I admit: I’ve been intrigued by Rosel George Brown since I discovered her existence earlier in this project. Primarily, I’m intrigued because I had never heard of her and yet, she was nominated for Best New Writer in 1958. So I went to Wikipedia and discovered that she died in 1967 at the age of 41, nine years after her first short story was published in Galaxy. I then hopped over to The Encyclopedia of Science Fiction, which had less information on her than Wikipedia (sad, that, to my mind anyway), where the only useful thing I found was a link to the Internet Science Fiction Database.

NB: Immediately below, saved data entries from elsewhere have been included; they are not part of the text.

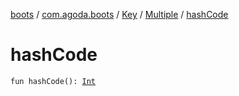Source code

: [boots](../../../index.md) / [com.agoda.boots](../../index.md) / [Key](../index.md) / [Multiple](index.md) / [hashCode](./hash-code.md)

# hashCode

`fun hashCode(): `[`Int`](https://kotlinlang.org/api/latest/jvm/stdlib/kotlin/-int/index.html)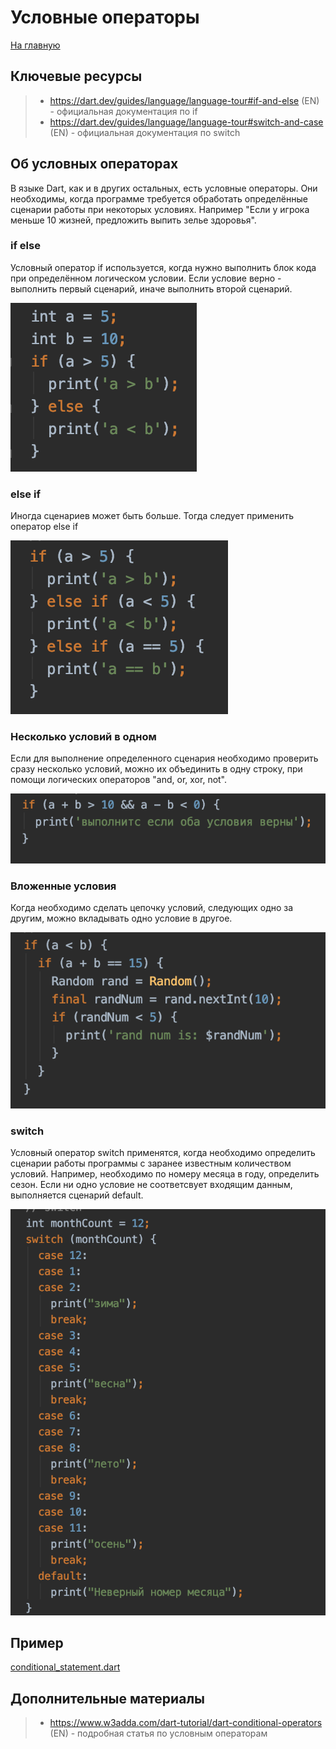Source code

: # Условные операторы
[На главную](../dart.MD)

## Ключевые ресурсы
> - https://dart.dev/guides/language/language-tour#if-and-else (EN) - официальная документация по if
> - https://dart.dev/guides/language/language-tour#switch-and-case (EN) - официальная документация по switch

## Об условных операторах
В языке Dart, как и в других остальных, есть условные операторы.
Они необходимы, когда программе требуется обработать определённые
сценарии работы при некоторых условиях. Например "Если у игрока меньше 
10 жизней, предложить выпить зелье здоровья".

### if else
Условный оператор if используется, когда нужно выполнить блок кода
при определённом логическом условии. Если условие верно - выполнить первый сценарий,
иначе выполнить второй сценарий.

![if](conditional_statement_sample_1.png)

### else if
Иногда сценариев может быть больше. Тогда следует применить оператор else if

![elseif](conditional_statement_sample_2.png)

### Несколько условий в одном
Если для выполнение определенного сценария необходимо проверить сразу несколько
условий, можно их объединить в одну строку, при помощи логических операторов "and, or, xor, not".

![multiple if](conditional_statement_sample_3.png)

### Вложенные условия
Когда необходимо сделать цепочку условий, следующих одно за другим,
можно вкладывать одно условие в другое.

![if chain](conditional_statement_sample_4.png)

### switch
Условный оператор switch применятся, когда необходимо определить сценарии
работы программы с заранее известным количеством условий. Например, необходимо
по номеру месяца в году, определить сезон. Если ни одно условие не соответсвует
входящим данным, выполняется сценарий default.

![switch](conditional_statement_sample_5.png)

## Пример
[conditional_statement.dart](conditional_statement.dart)

## Дополнительные материалы
> - https://www.w3adda.com/dart-tutorial/dart-conditional-operators (EN) - подробная статья по условным операторам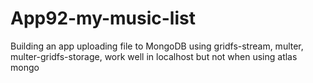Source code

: # App92-my-music-list
Building an app uploading file to MongoDB using gridfs-stream, multer, multer-gridfs-storage, work well in localhost but not when using atlas mongo
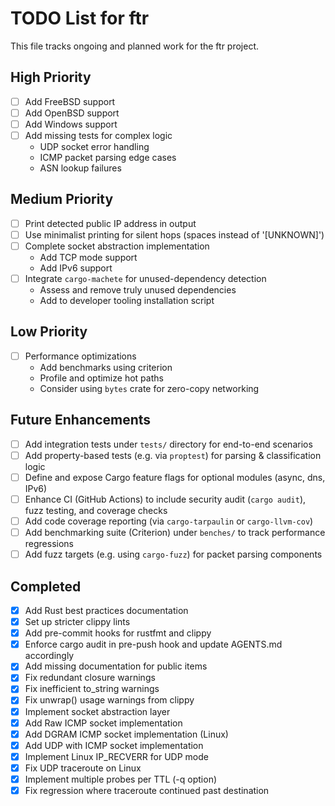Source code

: # TODO List for ftr

This file tracks ongoing and planned work for the ftr project.

## High Priority

- [ ] Add FreeBSD support
- [ ] Add OpenBSD support  
- [ ] Add Windows support
- [ ] Add missing tests for complex logic
  - UDP socket error handling
  - ICMP packet parsing edge cases
  - ASN lookup failures

## Medium Priority

- [ ] Print detected public IP address in output
- [ ] Use minimalist printing for silent hops (spaces instead of '[UNKNOWN]')
- [ ] Complete socket abstraction implementation
  - Add TCP mode support
  - Add IPv6 support
- [ ] Integrate `cargo-machete` for unused-dependency detection
  - Assess and remove truly unused dependencies
  - Add to developer tooling installation script

## Low Priority

- [ ] Performance optimizations
  - Add benchmarks using criterion
  - Profile and optimize hot paths
  - Consider using `bytes` crate for zero-copy networking

## Future Enhancements

- [ ] Add integration tests under `tests/` directory for end-to-end scenarios
- [ ] Add property-based tests (e.g. via `proptest`) for parsing & classification logic
- [ ] Define and expose Cargo feature flags for optional modules (async, dns, IPv6)
- [ ] Enhance CI (GitHub Actions) to include security audit (`cargo audit`), fuzz testing, and coverage checks
- [ ] Add code coverage reporting (via `cargo-tarpaulin` or `cargo-llvm-cov`)
- [ ] Add benchmarking suite (Criterion) under `benches/` to track performance regressions
- [ ] Add fuzz targets (e.g. using `cargo-fuzz`) for packet parsing components

## Completed
- [x] Add Rust best practices documentation
- [x] Set up stricter clippy lints
- [x] Add pre-commit hooks for rustfmt and clippy
- [x] Enforce cargo audit in pre-push hook and update AGENTS.md accordingly
- [x] Add missing documentation for public items
- [x] Fix redundant closure warnings
- [x] Fix inefficient to_string warnings
- [x] Fix unwrap() usage warnings from clippy
- [x] Implement socket abstraction layer
- [x] Add Raw ICMP socket implementation
- [x] Add DGRAM ICMP socket implementation (Linux)
- [x] Add UDP with ICMP socket implementation
- [x] Implement Linux IP_RECVERR for UDP mode
- [x] Fix UDP traceroute on Linux
- [x] Implement multiple probes per TTL (-q option)
- [x] Fix regression where traceroute continued past destination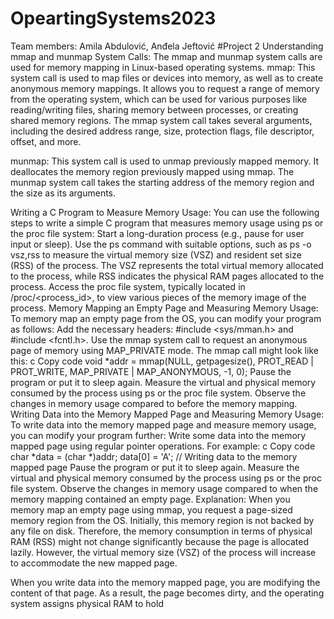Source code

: # OpeartingSystems2023

Team members: Amila Abdulović, Anđela Jeftović
#Project 2
Understanding mmap and munmap System Calls:
The mmap and munmap system calls are used for memory mapping in Linux-based operating systems.
mmap: This system call is used to map files or devices into memory, as well as to create anonymous memory mappings. It allows you to request a range of memory from the operating system, which can be used for various purposes like reading/writing files, sharing memory between processes, or creating shared memory regions. The mmap system call takes several arguments, including the desired address range, size, protection flags, file descriptor, offset, and more.

munmap: This system call is used to unmap previously mapped memory. It deallocates the memory region previously mapped using mmap. The munmap system call takes the starting address of the memory region and the size as its arguments.

Writing a C Program to Measure Memory Usage:
You can use the following steps to write a simple C program that measures memory usage using ps or the proc file system:
Start a long-duration process (e.g., pause for user input or sleep).
Use the ps command with suitable options, such as ps -o vsz,rss to measure the virtual memory size (VSZ) and resident set size (RSS) of the process. The VSZ represents the total virtual memory allocated to the process, while RSS indicates the physical RAM pages allocated to the process.
Access the proc file system, typically located in /proc/<process_id>, to view various pieces of the memory image of the process.
Memory Mapping an Empty Page and Measuring Memory Usage:
To memory map an empty page from the OS, you can modify your program as follows:
Add the necessary headers: #include <sys/mman.h> and #include <fcntl.h>.
Use the mmap system call to request an anonymous page of memory using MAP_PRIVATE mode. The mmap call might look like this:
c
Copy code
void *addr = mmap(NULL, getpagesize(), PROT_READ | PROT_WRITE, MAP_PRIVATE | MAP_ANONYMOUS, -1, 0);
Pause the program or put it to sleep again.
Measure the virtual and physical memory consumed by the process using ps or the proc file system.
Observe the changes in memory usage compared to before the memory mapping.
Writing Data into the Memory Mapped Page and Measuring Memory Usage:
To write data into the memory mapped page and measure memory usage, you can modify your program further:
Write some data into the memory mapped page using regular pointer operations. For example:
c
Copy code
char *data = (char *)addr;
data[0] = 'A'; // Writing data to the memory mapped page
Pause the program or put it to sleep again.
Measure the virtual and physical memory consumed by the process using ps or the proc file system.
Observe the changes in memory usage compared to when the memory mapping contained an empty page.
Explanation:
When you memory map an empty page using mmap, you request a page-sized memory region from the OS. Initially, this memory region is not backed by any file on disk. Therefore, the memory consumption in terms of physical RAM (RSS) might not change significantly because the page is allocated lazily. However, the virtual memory size (VSZ) of the process will increase to accommodate the new mapped page.

When you write data into the memory mapped page, you are modifying the content of that page. As a result, the page becomes dirty, and the operating system assigns physical RAM to hold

I know the information on all three sources—Wikipedia, The Encyclopedia of Science Fiction, and ISFDB—are woefully inadequate when it comes to my own work (and, frankly, I’m too lazy to update), so I didn’t expect any of them to be 100% accurate. Since I’m just discovering, they’re a place to start. ISFDB has what looks like the most complete list of Brown’s work. Here’s the link.

As far as I can tell, she published 21 short stories, three novels, and a space opera collaboration with Keith Laumer. You’ll find the collaboration and some of the stories in Earthblood & Other Stories, which was edited by Eric Flint.

Brown’s stories in that volume were intriguing, very voice heavy, and had a lot of humor (some of which fell flat for me). Her voice was so strong that it felt vibrant, almost as if I could hear her telling the tales.

I’m going to see if I can find her one short story collection. I printed up the ISFDB list, so that I can read all 21 stories, even if I have to dig into Dean’s extensive digest collection (and read very very carefully). I’m also intrigued enough to look for her Galactic Sybil Sue Blue novels, featuring a female detective, which sounds right up my alley.

By the way, her name, which also intrigued me, was Rosel George. She married W. Burlie Brown, a professor at Tulane, and took his last name. Sadly, in his Wikipedia listing, she’s not mentioned at all. (He died in 2005.)

I knew this project would take me on a voyage of discovery. I expected to read stories I’d heard about all my life. I hadn’t expected to find writers who were major in their time, writers I’d never heard of at all.